WHAT IS NEEDED
Read the listing below and copy out each line where the word "data" occurs.

ENTRIES SHOWN
<<<<
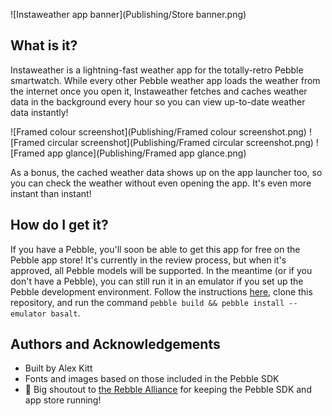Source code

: ![Instaweather app banner](Publishing/Store banner.png)

## What is it?

Instaweather is a lightning-fast weather app for the totally-retro Pebble smartwatch. While every other Pebble weather app loads the weather from the internet once you open it, Instaweather fetches and caches weather data in the background every hour so you can view up-to-date weather data instantly!



![Framed colour screenshot](Publishing/Framed colour screenshot.png)  ![Framed circular screenshot](Publishing/Framed circular screenshot.png) ![Framed app glance](Publishing/Framed app glance.png) 

As a bonus, the cached weather data shows up on the app launcher too, so you can check the weather without even opening the app. It's even more instant than instant!



## How do I get it?

If you have a Pebble, you'll soon be able to get this app for free on the Pebble app store! It's currently in the review process, but when it's approved, all Pebble models will be supported. In the meantime (or if you don't have a Pebble), you can still run it in an emulator if you set up the Pebble development environment. Follow the instructions [here](https://github.com/andb3/pebble-setup/blob/main/README.md), clone this repository, and run the command `pebble build && pebble install --emulator basalt`.



## Authors and Acknowledgements

- Built by Alex Kitt
- Fonts and images based on those included in the Pebble SDK
- 📢 Big shoutout to [the Rebble Alliance](https://rebble.io/) for keeping the Pebble SDK and app store running!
>>>>
TASK SOLUTION
Instaweather is a lightning-fast weather app for the totally-retro Pebble smartwatch. While every other Pebble weather app loads the weather from the internet once you open it, Instaweather fetches and caches weather data in the background every hour so you can view up-to-date weather data instantly!
As a bonus, the cached weather data shows up on the app launcher too, so you can check the weather without even opening the app. It's even more instant than instant!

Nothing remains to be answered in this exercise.